* ACTIVITY
Stop at the line containing "background MC simulation samples.": repeat exactly every line of the entries below from the first up to it, plus that line, with pictures omitted.
Segment Start: DATA
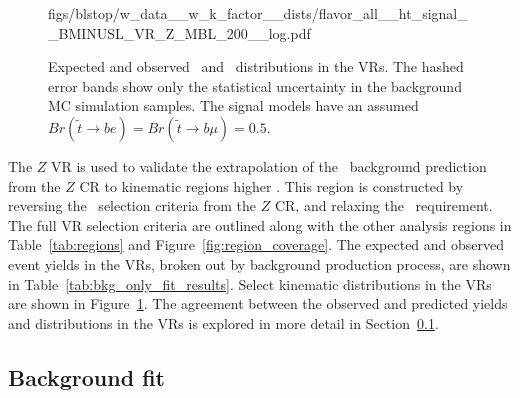 \begin{figure}[t!]
{    %
      {figs/blstop/w_data__w_k_factor__dists/flavor_all__ht_signal__BMINUSL_VR_Z_MBL_200__log.pdf}
  }
  \caption[
    Expected and observed \MBL\ and \HT\ distributions in the
    VRs.
  ]{
    Expected and observed \MBL\ and \HT\ distributions in the
    VRs.
    The hashed error bands show only the statistical uncertainty in the
    background MC simulation samples.
    The signal models have an assumed
    $Br(\tilde{t}\rightarrow be) = Br(\tilde{t}\rightarrow b\mu) = 0.5$.
  }
  \label{fig:vr_dists_w_norm_factor}
\end{figure}

The $Z$ VR is used to validate the extrapolation of the \ZGAMMAJETS\ background
prediction from the $Z$ CR to kinematic regions higher \HT.
This region is constructed by reversing the \HT\ selection criteria from the
$Z$ CR, and relaxing the \METSIG\ requirement.
The full VR selection criteria are outlined along with the other analysis
regions in Table~\ref{tab:regions} and Figure~\ref{fig:region_coverage}.
The expected and observed event yields in the VRs, broken out by background
production process, are shown in Table~\ref{tab:bkg_only_fit_results}.
Select kinematic distributions in the VRs are shown in
Figure~\ref{fig:vr_dists_w_norm_factor}.
The agreement between the observed and predicted yields and distributions in the
VRs is explored in more detail in Section~\ref{sec:bkg_fit}.


\FloatBarrier
\subsection{Background fit}
\label{sec:bkg_fit}


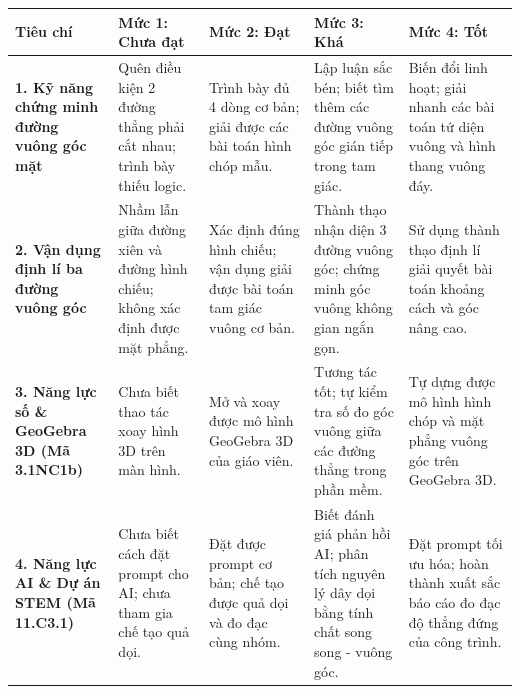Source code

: \documentclass[12pt, a4paper]{article}
\begin{document}
\begin{center}
\begin{tabularx}{\textwidth}{|p{2.8cm}|X|X|X|X|}
    \hline
    \textbf{Tiêu chí} & \textbf{Mức 1: Chưa đạt} & \textbf{Mức 2: Đạt} & \textbf{Mức 3: Khá} & \textbf{Mức 4: Tốt} \\ \hline
    \textbf{1. Kỹ năng chứng minh đường vuông góc mặt} & Quên điều kiện 2 đường thẳng phải cắt nhau; trình bày thiếu logic. & Trình bày đủ 4 dòng cơ bản; giải được các bài toán hình chóp mẫu. & Lập luận sắc bén; biết tìm thêm các đường vuông góc gián tiếp trong tam giác. & Biến đổi linh hoạt; giải nhanh các bài toán tứ diện vuông và hình thang vuông đáy. \\ \hline
    \textbf{2. Vận dụng định lí ba đường vuông góc} & Nhầm lẫn giữa đường xiên và đường hình chiếu; không xác định được mặt phẳng. & Xác định đúng hình chiếu; vận dụng giải được bài toán tam giác vuông cơ bản. & Thành thạo nhận diện 3 đường vuông góc; chứng minh góc vuông không gian ngắn gọn. & Sử dụng thành thạo định lí giải quyết bài toán khoảng cách và góc nâng cao. \\ \hline
    \textbf{3. Năng lực số \& GeoGebra 3D (Mã 3.1NC1b)} & Chưa biết thao tác xoay hình 3D trên màn hình. & Mở và xoay được mô hình GeoGebra 3D của giáo viên. & Tương tác tốt; tự kiểm tra số đo góc vuông giữa các đường thẳng trong phần mềm. & Tự dựng được mô hình hình chóp và mặt phẳng vuông góc trên GeoGebra 3D. \\ \hline
    \textbf{4. Năng lực AI \& Dự án STEM (Mã 11.C3.1)} & Chưa biết cách đặt prompt cho AI; chưa tham gia chế tạo quả dọi. & Đặt được prompt cơ bản; chế tạo được quả dọi và đo đạc cùng nhóm. & Biết đánh giá phản hồi AI; phân tích nguyên lý dây dọi bằng tính chất song song - vuông góc. & Đặt prompt tối ưu hóa; hoàn thành xuất sắc báo cáo đo đạc độ thẳng đứng của công trình. \\ \hline
\end{tabularx}
\end{center}
\end{document}

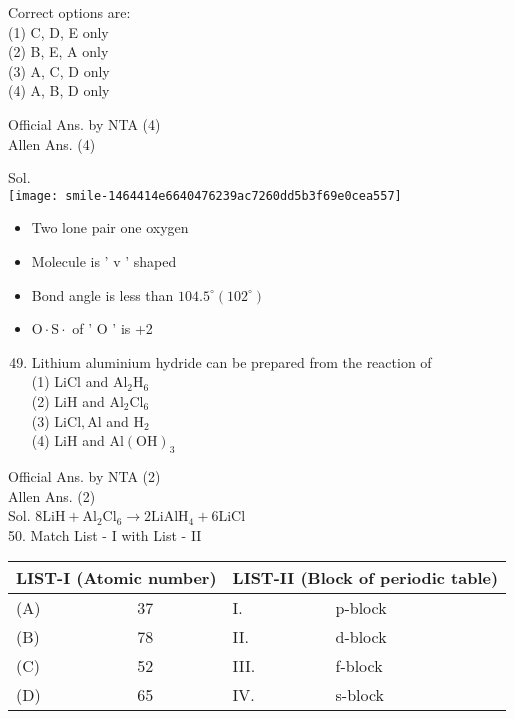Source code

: \documentclass[10pt]{article}
\begin{document}
Correct options are:\\
(1) C, D, E only\\
(2) B, E, A only\\
(3) A, C, D only\\
(4) A, B, D only

Official Ans. by NTA (4)\\
Allen Ans. (4)

Sol.\\
\texttt{[image: smile-1464414e6640476239ac7260dd5b3f69e0cea557]}

\begin{itemize}
  \item Two lone pair one oxygen
  \item Molecule is ' v ' shaped
  \item Bond angle is less than \(104.5^{\circ}\left(102^{\circ}\right)\)
  \item \(\mathrm{O} \cdot \mathrm{S} \cdot\) of ' O ' is +2
\end{itemize}

\begin{enumerate}
  \setcounter{enumi}{48}
  \item Lithium aluminium hydride can be prepared from the reaction of\\
(1) LiCl and \(\mathrm{Al}_{2} \mathrm{H}_{6}\)\\
(2) LiH and \(\mathrm{Al}_{2} \mathrm{Cl}_{6}\)\\
(3) \(\mathrm{LiCl}, \mathrm{Al}\) and \(\mathrm{H}_{2}\)\\
(4) LiH and \(\mathrm{Al}(\mathrm{OH})_{3}\)
\end{enumerate}

Official Ans. by NTA (2)\\
Allen Ans. (2)\\
Sol. \(8 \mathrm{LiH}+\mathrm{Al}_{2} \mathrm{Cl}_{6} \longrightarrow 2 \mathrm{LiAlH}_{4}+6 \mathrm{LiCl}\)\\
50. Match List - I with List - II

\begin{center}
\begin{tabular}{|l|l|l|l|}
\hline
\multicolumn{2}{|r|}{LIST-I (Atomic number)} & \multicolumn{2}{|r|}{LIST-II (Block of periodic table)} \\
\hline
(A) & 37 & I. & p-block \\
\hline
(B) & 78 & II. & d-block \\
\hline
(C) & 52 & III. & f-block \\
\hline
(D) & 65 & IV. & s-block \\
\hline
\end{tabular}
\end{center}
\end{document}
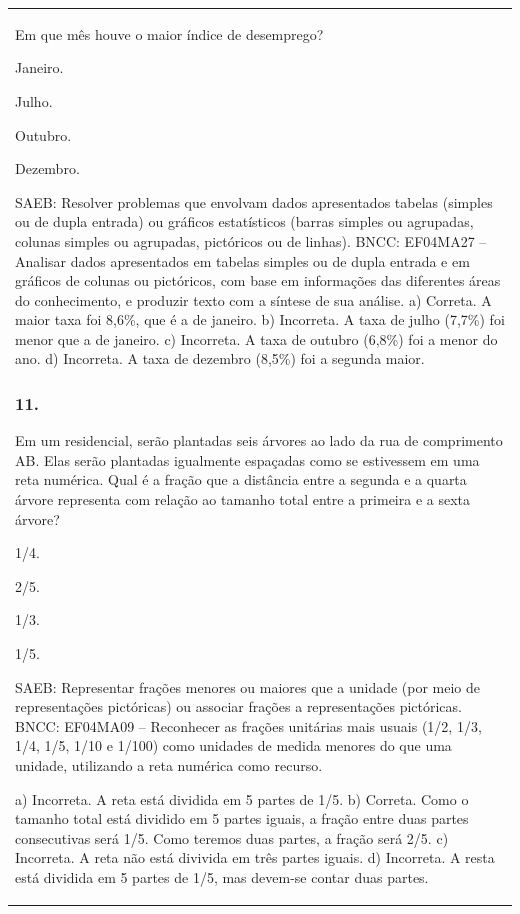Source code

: \begin{mdframed}[linewidth=2pt,linecolor=salmao,roundcorner=2pt]
\begin{escolha}
{{{\begin{longtable}[]{@{}l@{}}
\begin{itemize}
{Em que mês houve o maior índice de desemprego?

\begin{escolha}
\item
  Janeiro.
\item
  Julho.
\item
  Outubro.
\item
  Dezembro.
\end{escolha}

SAEB: Resolver problemas que envolvam dados apresentados
tabelas (simples ou de dupla entrada) ou gráficos estatísticos (barras
simples ou agrupadas, colunas simples ou agrupadas, pictóricos ou de
linhas).
BNCC: EF04MA27 -- Analisar dados apresentados em tabelas simples ou de dupla entrada e em gráficos de
colunas ou pictóricos, com base em informações das diferentes áreas do conhecimento, e produzir
texto com a síntese de sua análise.
a) Correta. A maior taxa foi 8,6\%, que é a de janeiro.
b) Incorreta. A taxa de julho (7,7\%) foi menor que a de janeiro.
c) Incorreta. A taxa de outubro (6,8\%) foi a menor do ano.
d) Incorreta. A taxa de dezembro (8,5\%) foi a segunda maior.

\subsubsection{11.}

Em um residencial, serão plantadas seis árvores ao lado da rua de comprimento AB. Elas
serão plantadas igualmente espaçadas como se estivessem em uma reta numérica.
Qual é a fração que a distância entre a segunda e a quarta árvore
representa com relação ao tamanho total entre a primeira e a sexta árvore?

\begin{escolha}
\item
  1/4.
\item
  2/5.
\item
  1/3.
\item
  1/5.
\end{escolha}

SAEB: Representar frações menores ou maiores que a unidade
(por meio de representações pictóricas) ou associar frações a
representações pictóricas.
BNCC: EF04MA09 -- Reconhecer as frações unitárias mais usuais (1/2, 1/3, 1/4, 1/5, 1/10 e 1/100) como
unidades de medida menores do que uma unidade, utilizando a reta numérica como recurso.

a) Incorreta. A reta está dividida em 5 partes de 1/5.
b) Correta. Como o tamanho total está dividido em 5 partes iguais, a fração entre
duas partes consecutivas será 1/5. Como teremos duas partes, a fração
será 2/5.
c) Incorreta. A reta não está divivida em três partes iguais.
d) Incorreta. A resta está dividida em 5 partes de 1/5, mas devem-se contar duas partes.

}
\end{itemize}
\end{longtable}}}}
\end{escolha}
\end{mdframed}
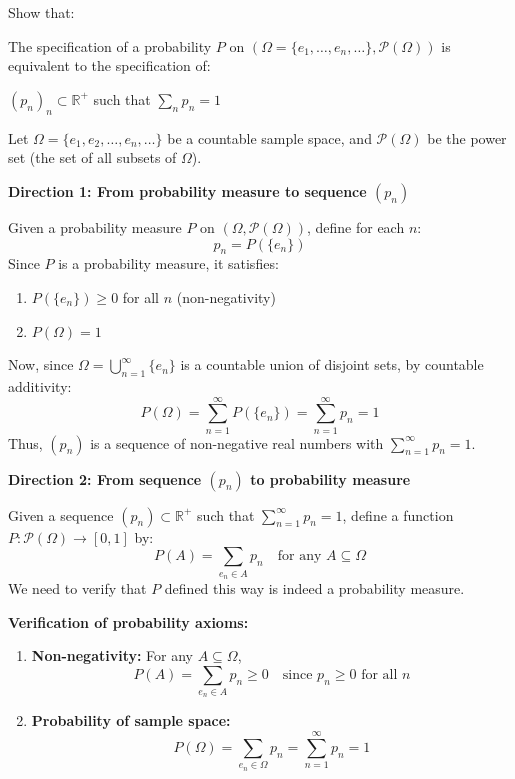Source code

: \documentclass[12pt]{article}
\begin{document}
\section{}
Show that:

The specification of a probability $P$ on $(\Omega = \{e_1, \ldots, e_n, \ldots\}, \mathcal{P}(\Omega))$ is equivalent to the specification of:

$(p_n)_n \subset \mathbb{R}^+$ such that $\sum_n p_n = 1$

\begin{correctionbox}
Let $\Omega = \{e_1, e_2, \ldots, e_n, \ldots\}$ be a countable sample space, and $\mathcal{P}(\Omega)$ be the power set (the set of all subsets of $\Omega$).

\textbf{Direction 1: From probability measure to sequence $(p_n)$}

Given a probability measure $P$ on $(\Omega, \mathcal{P}(\Omega))$, define for each $n$:
\[
p_n = P(\{e_n\})
\]
Since $P$ is a probability measure, it satisfies:
\begin{enumerate}
    \item $P(\{e_n\}) \geq 0$ for all $n$ (non-negativity)
    \item $P(\Omega) = 1$
\end{enumerate}

Now, since $\Omega = \bigcup_{n=1}^\infty \{e_n\}$ is a countable union of disjoint sets, by countable additivity:
\[
P(\Omega) = \sum_{n=1}^\infty P(\{e_n\}) = \sum_{n=1}^\infty p_n = 1
\]
Thus, $(p_n)$ is a sequence of non-negative real numbers with $\sum_{n=1}^\infty p_n = 1$.

\textbf{Direction 2: From sequence $(p_n)$ to probability measure}

Given a sequence $(p_n) \subset \mathbb{R}^+$ such that $\sum_{n=1}^\infty p_n = 1$, define a function $P: \mathcal{P}(\Omega) \to [0,1]$ by:
\[
P(A) = \sum_{e_n \in A} p_n \quad \text{for any } A \subseteq \Omega
\]
We need to verify that $P$ defined this way is indeed a probability measure.

\textbf{Verification of probability axioms:}

\begin{enumerate}
    \item \textbf{Non-negativity:} For any $A \subseteq \Omega$,
    \[
    P(A) = \sum_{e_n \in A} p_n \geq 0 \quad \text{since } p_n \geq 0 \text{ for all } n
    \]
    
    \item \textbf{Probability of sample space:}
    \[
    P(\Omega) = \sum_{e_n \in \Omega} p_n = \sum_{n=1}^\infty p_n = 1
    \]
    

\end{enumerate}
\end{correctionbox}
\end{document}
Segment End: DATA
* EXERCISE SOLUTION
 \begin{figure}[t!]
{    %
      {figs/blstop/w_data__w_k_factor__dists/flavor_all__ht_signal__BMINUSL_VR_Z_MBL_200__log.pdf}
  }
  \caption[
    Expected and observed \MBL\ and \HT\ distributions in the
    VRs.
  ]{
    Expected and observed \MBL\ and \HT\ distributions in the
    VRs.
    The hashed error bands show only the statistical uncertainty in the
    background MC simulation samples.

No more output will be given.